The Botswana High Court decision in favor of the G/wi last December 13 was announced on the one-hundredth anniversary of the birth of Sir Laurens Van Der Post. The famed South African writer had described, and romanticized, the lives of the G/wi, and the other San peoples, nearly 50 years ago in one of his best books, The Lost World of the Kalahari.

His daughter, Lucia Van Der Post, in her own right a prominent writer for various British publications, decided after the court victory to visit Botswana herself and assess the situation. Her story appeared last week in The Times. She opens her article by reminiscing about the San peoples. In the old days, her father wrote, they had enough knowledge of their nearly waterless desert to live there for millennia. They thrived in that environment until about 10 years ago, when government agents forced them off their lands.

She focuses on the government side of the story. The land they were living on with their goats, horses, and dogs in the Central Kalahari Game Reserve (CKGR) “was becoming degraded.” She quotes from a government spokesman that the CKGR had become “a poverty trap that stops them working for a better life and denies them access to health and education.”

But her article is not anti-San. She relates how the government tried to tempt them into leaving, then finally forced them to move into degraded resettlement camps. She does not mention in her story the argument that the G/wi were removed from the CKGR because the government coveted the potential wealth from diamonds that might be found there. She skips over the details of the court case and concentrates on the current living conditions of the San people.

Her description of the conditions at New Xade, one of the major resettlement camps outside the border of the CKGR, is depressing. Her guide, Jumanda, tells her how he had to drop out of school at New Xade because the classes were taught in Setswana and English, languages he didn’t then understand. He was bullied for his lack of understanding. He adds that the land is the focus of his religious beliefs. “The land is our church, it’s our mother earth, we believe we come from there,” he tells her, and he says that their church was destroyed when they were removed from their land.

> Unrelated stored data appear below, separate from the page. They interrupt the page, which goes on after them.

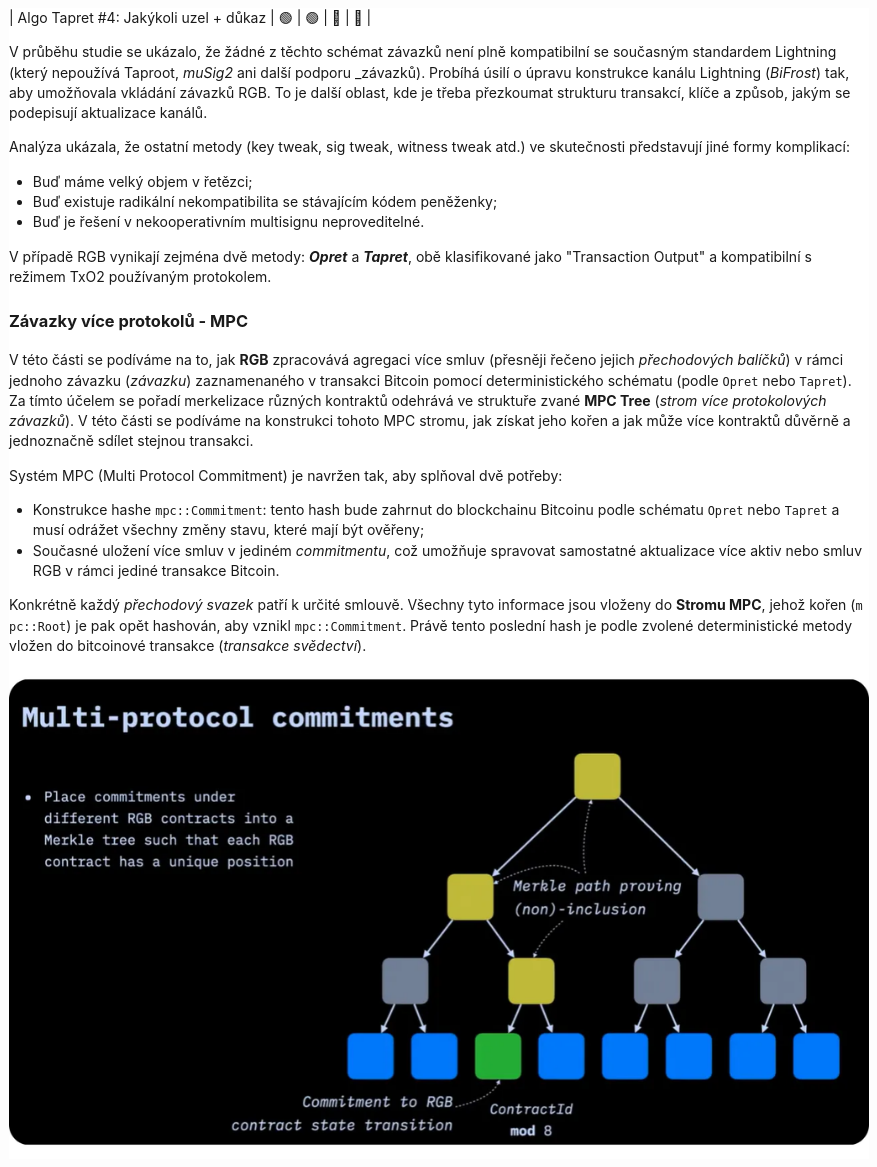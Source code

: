 | Algo Tapret #4: Jakýkoli uzel + důkaz | 🟢 | 🟢 | 🔴 | 🔴 |

V průběhu studie se ukázalo, že žádné z těchto schémat závazků není plně kompatibilní se současným standardem Lightning (který nepoužívá Taproot, _muSig2_ ani další podporu _závazků). Probíhá úsilí o úpravu konstrukce kanálu Lightning (*BiFrost*) tak, aby umožňovala vkládání závazků RGB. To je další oblast, kde je třeba přezkoumat strukturu transakcí, klíče a způsob, jakým se podepisují aktualizace kanálů.

Analýza ukázala, že ostatní metody (key tweak, sig tweak, witness tweak atd.) ve skutečnosti představují jiné formy komplikací:


- Buď máme velký objem v řetězci;
- Buď existuje radikální nekompatibilita se stávajícím kódem peněženky;
- Buď je řešení v nekooperativním multisignu neproveditelné.

V případě RGB vynikají zejména dvě metody: ***Opret*** a ***Tapret***, obě klasifikované jako "Transaction Output" a kompatibilní s režimem TxO2 používaným protokolem.

### Závazky více protokolů - MPC

V této části se podíváme na to, jak **RGB** zpracovává agregaci více smluv (přesněji řečeno jejich _přechodových balíčků_) v rámci jednoho závazku (*závazku*) zaznamenaného v transakci Bitcoin pomocí deterministického schématu (podle `Opret` nebo `Tapret`). Za tímto účelem se pořadí merkelizace různých kontraktů odehrává ve struktuře zvané **MPC Tree** (_strom více protokolových závazků_). V této části se podíváme na konstrukci tohoto MPC stromu, jak získat jeho kořen a jak může více kontraktů důvěrně a jednoznačně sdílet stejnou transakci.

Systém MPC (Multi Protocol Commitment) je navržen tak, aby splňoval dvě potřeby:


- Konstrukce hashe `mpc::Commitment`: tento hash bude zahrnut do blockchainu Bitcoinu podle schématu `Opret` nebo `Tapret` a musí odrážet všechny změny stavu, které mají být ověřeny;
- Současné uložení více smluv v jediném _commitmentu_, což umožňuje spravovat samostatné aktualizace více aktiv nebo smluv RGB v rámci jediné transakce Bitcoin.

Konkrétně každý _přechodový svazek_ patří k určité smlouvě. Všechny tyto informace jsou vloženy do **Stromu MPC**, jehož kořen (`mpc::Root`) je pak opět hashován, aby vznikl `mpc::Commitment`. Právě tento poslední hash je podle zvolené deterministické metody vložen do bitcoinové transakce (_transakce svědectví_).

![RGB-Bitcoin](assets/fr/042.webp)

Van Der Post describes New Xade as nothing like major city slums—the San people have fairly sizeable plots of land, though they do not have running water or electricity in their homes. The outsiders in New Xade—the teachers, nurses, and police—live in much finer homes with the amenities of modern life. Many of the San are unemployed—they have little to do except lay around in the shade of trees, or drink. Few of them have marketable skills, language training, or education enough to obtain jobs. The prejudices against them would probably prohibit them from obtaining jobs anyway.

People sit around feeling despondent. Kaobusetswa Mokubiswe admits to the author that she is “depressed and unhappy here,” even though she realizes that her former home in the CKGR is in the midst of a drought and conditions would be quite difficult out there. Her son is one of the fortunate people who has a job in New Xade. He would like to provide a bridge between their old culture and the new ways of living, but he experiences discrimination everywhere. The people the author meets do not have the funds to attempt the journey back into the CKGR. Many of the younger men have been caught hunting in the reserve—they needed to eat—so after their court appearances they expect to be unable to return anyway.

The author then journeys out into the CKGR to visit the San people who have returned to their homes, the people who are struggling to live there despite restrictions the government imposes on them. She describes the landscape as “beautiful beyond imagining.” She rhapsodizes about the golden grasses, the iconic animals, the trees and the shrubbery.

She finds at Molapo, in the CKGR, a group of people rebuilding their homes. The men were not allowed to hunt, but the women were allowed to gather melons, roots, and tubers, as their ancestors once did. She finds an air of desolation and sadness about the place, but people are smoking and drinking tea, and children, at least, run around playing happily.

The chief at Mopato tells her, “Just looking at the land makes me happy, we are back where we belong. We don’t starve, but life is very difficult and we are still scared that the court ruling is not a permanent thing.” The vegetable food is not too good, and water has to be trucked in from outside the reserve. But the chief hated New Xade, and whatever else happens, he does not want to ever return there.

Van Der Post talks with a beautiful young woman, a 21 year old with a baby, who has returned from school to visit with her family. She is pleased that she is learning to speak English and Setswana, and she has ambitions of becoming a nurse so she can help her people. The father of her child, a Matswana man, has abandoned the family. She wants to help her society move into the future, yet retain their culture, traditions, and identity.

The author recounts her father’s views of the San people many decades ago—the fact that their traditional way of life in the desert appeared, even then, to be doomed. But she feels the Botswana High Court last December was absolutely correct in stating that the case the San brought against the government was, “ultimately about a people demanding dignity and respect.”